◆ **HOW TO COMPLETE THIS TASK**:
State how many lines in the following entries hold the word "defined". The reply is that number only.

◆ **SOURCE MATERIAL**:
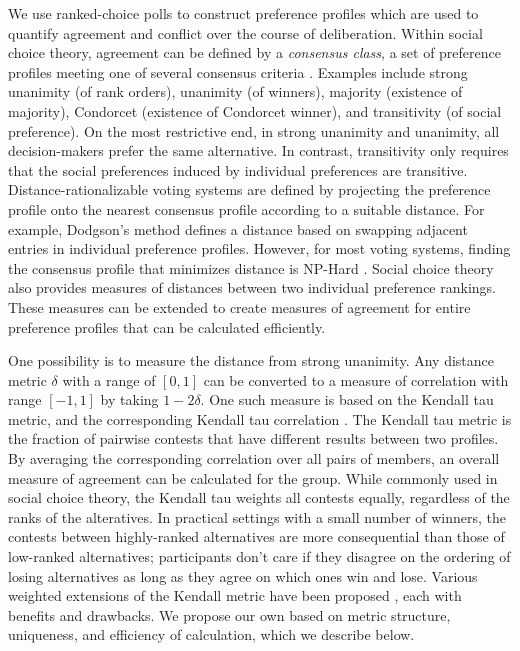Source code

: We use ranked-choice polls to construct preference profiles which are used to quantify agreement and conflict over the course of deliberation.
Within social choice theory, agreement can be defined by a {\em consensus class},
a set of preference profiles meeting one of several consensus criteria
\cite{elkind_rationalizations_2016}.
Examples include strong unanimity (of rank orders),
unanimity (of winners),
majority (existence of majority),
Condorcet (existence of Condorcet winner),
and transitivity (of social preference).
On the most restrictive end, in strong unanimity and unanimity,
all decision-makers prefer the same alternative.
In contrast, transitivity only requires that the social preferences induced by
individual preferences are transitive.
Distance-rationalizable voting systems are defined by projecting the preference
profile onto the nearest consensus profile according to a suitable distance.
For example, Dodgson's method \cite{dodgson_method_1876, brandt_computational_2012}
defines a distance based on swapping adjacent entries in individual preference profiles.
However, for most voting systems,
finding the consensus profile that minimizes distance is NP-Hard
\cite{elkind_rationalizations_2016}.
Social choice theory also provides measures of distances between two individual
preference rankings.
These measures can be extended to create measures of agreement for entire
preference profiles that can be calculated efficiently.

One possibility is to measure the distance from strong unanimity.
Any distance metric $\delta$ with a range of $[0,1]$ can be converted to a measure of correlation with range $[-1, 1]$ by taking $1 - 2\delta$.
One such measure is based on the Kendall tau metric, and the corresponding Kendall tau correlation \cite{kendall_new_1938}.
The Kendall tau metric is the fraction of pairwise contests that have different results between two profiles.
By averaging the corresponding correlation over all pairs of members, an overall measure of agreement can be calculated for the group.
While commonly used in social choice theory, the Kendall tau weights all contests equally, regardless of the ranks of the alteratives.
In practical settings with a small number of winners, the contests between highly-ranked alternatives are more consequential than those of low-ranked alternatives;
participants don't care if they disagree on the ordering of losing alternatives as long as they agree on which ones win and lose.
Various weighted extensions of the Kendall metric have been proposed \cite{shieh_weighted_1998, can_weighted_2014},
each with benefits and drawbacks.
We propose our own based on metric structure, uniqueness, and efficiency of calculation, which we describe below.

◆ **EXERCISE RESPONSE**:
2